§ What you need to do:
Each entry has to be set down again with no alteration.

§ Dataset items:
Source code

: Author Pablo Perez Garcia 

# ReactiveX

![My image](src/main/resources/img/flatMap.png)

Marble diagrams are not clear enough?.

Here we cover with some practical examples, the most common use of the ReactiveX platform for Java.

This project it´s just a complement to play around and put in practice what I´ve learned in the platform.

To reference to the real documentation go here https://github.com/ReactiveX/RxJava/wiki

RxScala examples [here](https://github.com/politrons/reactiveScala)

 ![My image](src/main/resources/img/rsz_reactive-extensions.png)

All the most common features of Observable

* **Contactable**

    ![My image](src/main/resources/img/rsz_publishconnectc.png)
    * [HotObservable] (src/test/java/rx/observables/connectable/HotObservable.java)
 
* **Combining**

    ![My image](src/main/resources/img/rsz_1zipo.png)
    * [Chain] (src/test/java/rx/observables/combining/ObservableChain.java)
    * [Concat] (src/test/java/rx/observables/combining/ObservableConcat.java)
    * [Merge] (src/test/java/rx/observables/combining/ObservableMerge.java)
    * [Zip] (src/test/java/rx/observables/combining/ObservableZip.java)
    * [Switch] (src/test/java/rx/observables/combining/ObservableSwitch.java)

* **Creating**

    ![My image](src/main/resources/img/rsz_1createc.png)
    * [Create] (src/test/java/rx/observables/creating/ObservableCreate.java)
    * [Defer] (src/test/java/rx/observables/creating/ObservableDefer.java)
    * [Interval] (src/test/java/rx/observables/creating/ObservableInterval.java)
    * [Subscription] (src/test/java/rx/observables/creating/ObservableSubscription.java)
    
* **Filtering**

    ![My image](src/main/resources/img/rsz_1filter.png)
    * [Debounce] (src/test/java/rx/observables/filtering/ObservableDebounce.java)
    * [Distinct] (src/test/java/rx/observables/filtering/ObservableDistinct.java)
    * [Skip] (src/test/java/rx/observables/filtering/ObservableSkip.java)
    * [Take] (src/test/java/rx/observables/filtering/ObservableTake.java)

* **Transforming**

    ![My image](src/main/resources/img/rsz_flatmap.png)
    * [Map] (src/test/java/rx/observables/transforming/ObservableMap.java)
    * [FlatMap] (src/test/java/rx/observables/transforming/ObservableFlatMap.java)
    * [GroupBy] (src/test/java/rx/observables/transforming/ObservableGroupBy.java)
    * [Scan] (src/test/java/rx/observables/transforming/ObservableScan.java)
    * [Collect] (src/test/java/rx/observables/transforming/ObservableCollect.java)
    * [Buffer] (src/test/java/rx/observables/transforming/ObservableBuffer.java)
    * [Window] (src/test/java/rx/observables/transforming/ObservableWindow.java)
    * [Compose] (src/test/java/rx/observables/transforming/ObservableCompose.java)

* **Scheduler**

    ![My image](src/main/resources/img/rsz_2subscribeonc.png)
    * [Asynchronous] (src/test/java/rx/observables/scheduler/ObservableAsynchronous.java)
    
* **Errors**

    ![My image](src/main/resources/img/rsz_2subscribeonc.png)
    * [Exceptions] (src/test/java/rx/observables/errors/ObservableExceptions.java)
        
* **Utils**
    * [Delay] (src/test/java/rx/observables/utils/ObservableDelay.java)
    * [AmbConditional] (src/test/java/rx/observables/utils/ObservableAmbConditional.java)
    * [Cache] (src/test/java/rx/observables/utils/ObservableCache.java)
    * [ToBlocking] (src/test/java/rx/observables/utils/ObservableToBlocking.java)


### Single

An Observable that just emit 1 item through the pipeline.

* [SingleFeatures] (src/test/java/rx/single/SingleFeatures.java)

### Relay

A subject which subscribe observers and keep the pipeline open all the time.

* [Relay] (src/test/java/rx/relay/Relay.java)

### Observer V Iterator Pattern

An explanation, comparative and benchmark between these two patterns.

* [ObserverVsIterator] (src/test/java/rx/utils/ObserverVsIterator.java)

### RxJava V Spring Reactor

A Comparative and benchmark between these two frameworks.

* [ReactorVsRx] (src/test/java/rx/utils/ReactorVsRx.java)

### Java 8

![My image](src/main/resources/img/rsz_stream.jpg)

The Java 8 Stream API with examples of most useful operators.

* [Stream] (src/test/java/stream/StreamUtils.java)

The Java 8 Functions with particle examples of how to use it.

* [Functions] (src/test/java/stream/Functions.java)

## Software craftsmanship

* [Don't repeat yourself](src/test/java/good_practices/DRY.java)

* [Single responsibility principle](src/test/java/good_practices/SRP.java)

§ Result for this task:
Source code

: Author Pablo Perez Garcia 

# ReactiveX

![My image](src/main/resources/img/flatMap.png)

Marble diagrams are not clear enough?.

Here we cover with some practical examples, the most common use of the ReactiveX platform for Java.

This project it´s just a complement to play around and put in practice what I´ve learned in the platform.

To reference to the real documentation go here https://github.com/ReactiveX/RxJava/wiki

RxScala examples [here](https://github.com/politrons/reactiveScala)

 ![My image](src/main/resources/img/rsz_reactive-extensions.png)

All the most common features of Observable

* **Contactable**

    ![My image](src/main/resources/img/rsz_publishconnectc.png)
    * [HotObservable] (src/test/java/rx/observables/connectable/HotObservable.java)
 
* **Combining**

    ![My image](src/main/resources/img/rsz_1zipo.png)
    * [Chain] (src/test/java/rx/observables/combining/ObservableChain.java)
    * [Concat] (src/test/java/rx/observables/combining/ObservableConcat.java)
    * [Merge] (src/test/java/rx/observables/combining/ObservableMerge.java)
    * [Zip] (src/test/java/rx/observables/combining/ObservableZip.java)
    * [Switch] (src/test/java/rx/observables/combining/ObservableSwitch.java)

* **Creating**

    ![My image](src/main/resources/img/rsz_1createc.png)
    * [Create] (src/test/java/rx/observables/creating/ObservableCreate.java)
    * [Defer] (src/test/java/rx/observables/creating/ObservableDefer.java)
    * [Interval] (src/test/java/rx/observables/creating/ObservableInterval.java)
    * [Subscription] (src/test/java/rx/observables/creating/ObservableSubscription.java)
    
* **Filtering**

    ![My image](src/main/resources/img/rsz_1filter.png)
    * [Debounce] (src/test/java/rx/observables/filtering/ObservableDebounce.java)
    * [Distinct] (src/test/java/rx/observables/filtering/ObservableDistinct.java)
    * [Skip] (src/test/java/rx/observables/filtering/ObservableSkip.java)
    * [Take] (src/test/java/rx/observables/filtering/ObservableTake.java)

* **Transforming**

    ![My image](src/main/resources/img/rsz_flatmap.png)
    * [Map] (src/test/java/rx/observables/transforming/ObservableMap.java)
    * [FlatMap] (src/test/java/rx/observables/transforming/ObservableFlatMap.java)
    * [GroupBy] (src/test/java/rx/observables/transforming/ObservableGroupBy.java)
    * [Scan] (src/test/java/rx/observables/transforming/ObservableScan.java)
    * [Collect] (src/test/java/rx/observables/transforming/ObservableCollect.java)
    * [Buffer] (src/test/java/rx/observables/transforming/ObservableBuffer.java)
    * [Window] (src/test/java/rx/observables/transforming/ObservableWindow.java)
    * [Compose] (src/test/java/rx/observables/transforming/ObservableCompose.java)

* **Scheduler**

    ![My image](src/main/resources/img/rsz_2subscribeonc.png)
    * [Asynchronous] (src/test/java/rx/observables/scheduler/ObservableAsynchronous.java)
    
* **Errors**

    ![My image](src/main/resources/img/rsz_2subscribeonc.png)
    * [Exceptions] (src/test/java/rx/observables/errors/ObservableExceptions.java)
        
* **Utils**
    * [Delay] (src/test/java/rx/observables/utils/ObservableDelay.java)
    * [AmbConditional] (src/test/java/rx/observables/utils/ObservableAmbConditional.java)
    * [Cache] (src/test/java/rx/observables/utils/ObservableCache.java)
    * [ToBlocking] (src/test/java/rx/observables/utils/ObservableToBlocking.java)


### Single

An Observable that just emit 1 item through the pipeline.

* [SingleFeatures] (src/test/java/rx/single/SingleFeatures.java)

### Relay

A subject which subscribe observers and keep the pipeline open all the time.

* [Relay] (src/test/java/rx/relay/Relay.java)

### Observer V Iterator Pattern

An explanation, comparative and benchmark between these two patterns.

* [ObserverVsIterator] (src/test/java/rx/utils/ObserverVsIterator.java)

### RxJava V Spring Reactor

A Comparative and benchmark between these two frameworks.

* [ReactorVsRx] (src/test/java/rx/utils/ReactorVsRx.java)

### Java 8

![My image](src/main/resources/img/rsz_stream.jpg)

The Java 8 Stream API with examples of most useful operators.

* [Stream] (src/test/java/stream/StreamUtils.java)

The Java 8 Functions with particle examples of how to use it.

* [Functions] (src/test/java/stream/Functions.java)

## Software craftsmanship

* [Don't repeat yourself](src/test/java/good_practices/DRY.java)

* [Single responsibility principle](src/test/java/good_practices/SRP.java)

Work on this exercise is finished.